Business had been good but for the Hepatitis E outbreak. According to Keenda, she used to have no less than 15 clients in one week.

“But now, my clientele is limited to people from the surroundings. During a good week, I serve an average four to eight clients, reducing my monthly income to 1,750 Namibian dollars (150.13 U.S. dollars) monthly,” she said.

A stone’s throw away from Keenda’s salon is the hair salon of 32-year-old Loide Shikongo, who is going all out to attract customers.

“Sister, can I do your hair,” she offers as she scouts for new business to passersby.

“Of late business has not been promising due to Hepatitis E outbreak. So we scramble for clients,” she says

In the wake of the outbreak, people working in the informal economy are facing unpredictable patterns of income, says Keenda.

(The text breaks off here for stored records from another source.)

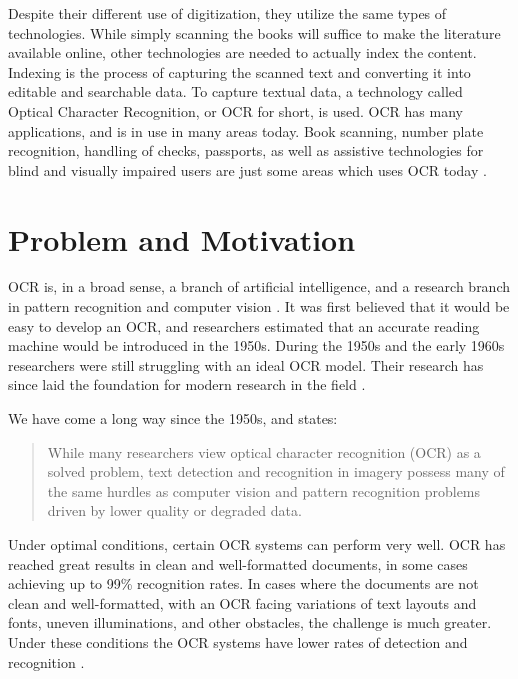 Despite their different use of digitization, they utilize the same types of technologies. While simply scanning the books will suffice to make the literature available online, other technologies are needed to actually index the content. Indexing is the process of capturing the scanned text and converting it into editable and searchable data. To capture textual data, a technology called Optical Character Recognition, or OCR for short, is used. OCR has many applications, and is in use in many areas today. Book scanning, number plate recognition, handling of checks, passports, as well as assistive technologies for blind and visually impaired users are just some areas which uses OCR today \citep{mori1999optical, kurzweil2000reading}.


\section{Problem and Motivation}
\label{sec:problem_motivation}
OCR is, in a broad sense, a branch of artificial intelligence, and a research branch in pattern recognition and computer vision \citep{mori1999optical}. It was first believed that it would be easy to develop an OCR, and researchers estimated that an accurate reading machine would be introduced in the 1950s. During the 1950s and the early 1960s researchers were still struggling with an ideal OCR model. Their research has since laid the foundation for modern research in the field \citep{mori1992historical}.

We have come a long way since the 1950s, and \citep{ye2015text} states:

\begin{quote}
    While many researchers view optical character recognition (OCR) as a solved problem, text detection and recognition in imagery possess many of the same hurdles as computer vision and pattern recognition problems driven by lower quality or degraded data.
\end{quote}

Under optimal conditions, certain OCR systems can perform very well. OCR has reached great results in clean and well-formatted documents, in some cases achieving up to 99\% recognition rates. In cases where the documents are not clean and well-formatted, with an OCR facing variations of text layouts and fonts, uneven illuminations, and other obstacles, the challenge is much greater. Under these conditions the OCR systems have lower rates of detection and recognition \citep{ye2015text}.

The Namibia Labor Force Survey 2016 Report shows that 66.5 percent of the employed population are in informal employments. “These comprised of 65.6 percent of males and 67.5 percent of females. In addition, 57.3 percent of the employed population in urban areas and 81.1 percent of employments in rural areas were in informal employments,” reads the report.

In addition, a report on migration by the International Organization for Migration puts the number of workers in Namibia in informal economy at 324,000.

According to the hairdressers, other services offered such as sales of hair products have also been affected. “Clients also used to buy items such as braids directly from us. Since clients hardly come, we barely stock any hair products to sell,” adds Shikongo.

To keep afloat, the hairdressers are going extra miles to provide better services.

“I try and follow up with clients and go and plait their hair from where they are. But even with that; business is not easy to come by,” says Keenda.

“We also offer reduced prices to at least earn some money rather than nothing. I have two children to support,” says Shikongo.

Local constituency councillor, Martin David says that dwellers’ operations have been affected by the outbreak, most of which could have long-term negative effects and may be crippling their livelihoods.

In the meantime, David says that the Windhoek Municipality has rolled out cleaning campaigns to eliminate Hepatitis E and plans are underway to supply short-term and long-term solutions including sanitation facilities in informal settlements.

During a clean-up campaign held over the weekend, Mayor of Windhoek, Muesee Kazapua cited the spread of Hepatitis E to vendors in informal settlements, who dispose water in their space of trade.

In the interim, hairdressers, solely dependent on hair business to make ends meet, say they are not giving up and are hopeful for business prosperity.

“With the mass cleaning campaign and education we hope the area be declared Hepatitis E free. Then we can re-strategize how we can earn our clients back,” says Keenda.

So far, over 746 cases of hepatitis E have been reported by the Ministry of Health and Social Services.